GIVEN RECORDS:
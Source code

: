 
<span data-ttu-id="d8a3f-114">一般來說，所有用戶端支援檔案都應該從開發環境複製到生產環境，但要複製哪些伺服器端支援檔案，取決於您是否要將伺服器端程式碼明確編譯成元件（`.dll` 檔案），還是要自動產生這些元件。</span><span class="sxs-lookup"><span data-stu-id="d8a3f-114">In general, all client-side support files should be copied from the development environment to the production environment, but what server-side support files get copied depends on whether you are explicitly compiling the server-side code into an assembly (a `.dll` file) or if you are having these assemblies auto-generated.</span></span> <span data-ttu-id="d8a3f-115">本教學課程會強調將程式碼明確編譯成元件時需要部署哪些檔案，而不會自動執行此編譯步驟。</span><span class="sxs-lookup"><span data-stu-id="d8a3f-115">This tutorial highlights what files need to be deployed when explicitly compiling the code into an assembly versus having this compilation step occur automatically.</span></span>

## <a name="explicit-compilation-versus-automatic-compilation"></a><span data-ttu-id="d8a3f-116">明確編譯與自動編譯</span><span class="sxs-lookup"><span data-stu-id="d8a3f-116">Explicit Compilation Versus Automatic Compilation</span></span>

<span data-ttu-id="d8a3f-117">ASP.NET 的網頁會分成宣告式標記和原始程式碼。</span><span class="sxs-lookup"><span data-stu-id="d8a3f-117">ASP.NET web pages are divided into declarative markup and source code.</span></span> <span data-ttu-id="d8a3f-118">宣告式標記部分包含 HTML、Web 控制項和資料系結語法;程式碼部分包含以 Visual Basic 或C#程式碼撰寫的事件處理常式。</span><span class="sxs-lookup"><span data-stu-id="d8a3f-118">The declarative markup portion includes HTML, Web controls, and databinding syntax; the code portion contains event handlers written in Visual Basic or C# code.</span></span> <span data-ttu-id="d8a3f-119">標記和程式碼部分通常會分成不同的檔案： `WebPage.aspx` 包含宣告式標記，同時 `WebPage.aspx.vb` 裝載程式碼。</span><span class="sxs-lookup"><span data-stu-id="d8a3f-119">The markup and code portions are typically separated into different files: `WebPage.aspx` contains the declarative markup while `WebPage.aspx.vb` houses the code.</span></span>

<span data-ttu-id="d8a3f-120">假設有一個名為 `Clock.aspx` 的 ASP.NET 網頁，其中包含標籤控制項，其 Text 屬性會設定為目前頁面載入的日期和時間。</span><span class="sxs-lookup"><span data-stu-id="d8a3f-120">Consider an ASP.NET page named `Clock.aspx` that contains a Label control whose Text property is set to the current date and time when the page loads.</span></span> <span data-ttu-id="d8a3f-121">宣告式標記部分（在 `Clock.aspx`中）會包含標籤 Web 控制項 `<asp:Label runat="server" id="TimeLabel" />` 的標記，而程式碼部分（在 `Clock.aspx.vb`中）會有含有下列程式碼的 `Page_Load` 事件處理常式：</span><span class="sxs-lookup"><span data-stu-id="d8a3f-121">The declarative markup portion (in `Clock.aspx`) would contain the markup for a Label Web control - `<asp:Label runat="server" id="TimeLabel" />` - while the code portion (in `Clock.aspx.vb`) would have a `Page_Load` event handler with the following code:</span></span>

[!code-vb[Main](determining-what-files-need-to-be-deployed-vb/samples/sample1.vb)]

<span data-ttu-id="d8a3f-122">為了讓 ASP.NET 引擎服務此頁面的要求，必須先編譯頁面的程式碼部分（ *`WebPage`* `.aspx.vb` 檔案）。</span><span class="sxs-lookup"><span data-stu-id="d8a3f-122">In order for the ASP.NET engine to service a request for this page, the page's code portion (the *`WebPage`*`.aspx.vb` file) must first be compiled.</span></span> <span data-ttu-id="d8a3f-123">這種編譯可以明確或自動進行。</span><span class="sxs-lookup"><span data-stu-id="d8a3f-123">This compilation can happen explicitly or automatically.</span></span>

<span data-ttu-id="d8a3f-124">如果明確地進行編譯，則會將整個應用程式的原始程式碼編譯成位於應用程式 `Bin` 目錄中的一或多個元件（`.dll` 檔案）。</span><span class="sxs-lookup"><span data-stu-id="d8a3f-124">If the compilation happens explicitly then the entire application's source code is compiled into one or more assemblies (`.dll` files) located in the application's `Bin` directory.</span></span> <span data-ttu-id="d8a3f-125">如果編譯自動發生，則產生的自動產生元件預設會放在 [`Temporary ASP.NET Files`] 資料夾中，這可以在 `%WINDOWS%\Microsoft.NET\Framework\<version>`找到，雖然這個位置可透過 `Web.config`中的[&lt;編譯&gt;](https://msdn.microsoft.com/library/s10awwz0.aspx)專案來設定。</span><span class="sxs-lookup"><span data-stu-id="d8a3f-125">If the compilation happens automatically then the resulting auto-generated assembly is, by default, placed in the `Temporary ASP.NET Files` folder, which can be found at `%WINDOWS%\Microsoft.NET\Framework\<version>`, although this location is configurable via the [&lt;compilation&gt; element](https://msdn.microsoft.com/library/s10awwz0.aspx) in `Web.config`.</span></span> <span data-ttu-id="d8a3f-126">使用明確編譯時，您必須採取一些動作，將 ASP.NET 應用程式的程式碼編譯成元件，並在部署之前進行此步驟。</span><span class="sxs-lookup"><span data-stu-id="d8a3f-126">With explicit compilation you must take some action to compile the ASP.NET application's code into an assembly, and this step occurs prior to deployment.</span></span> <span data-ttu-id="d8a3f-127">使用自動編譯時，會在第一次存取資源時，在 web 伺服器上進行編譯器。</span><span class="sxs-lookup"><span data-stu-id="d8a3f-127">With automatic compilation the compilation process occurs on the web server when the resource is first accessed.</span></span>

WORK ORDER: How many lines of these entries hold the string "versus"? Answer with the number alone.

WRITTEN SOLUTION: 2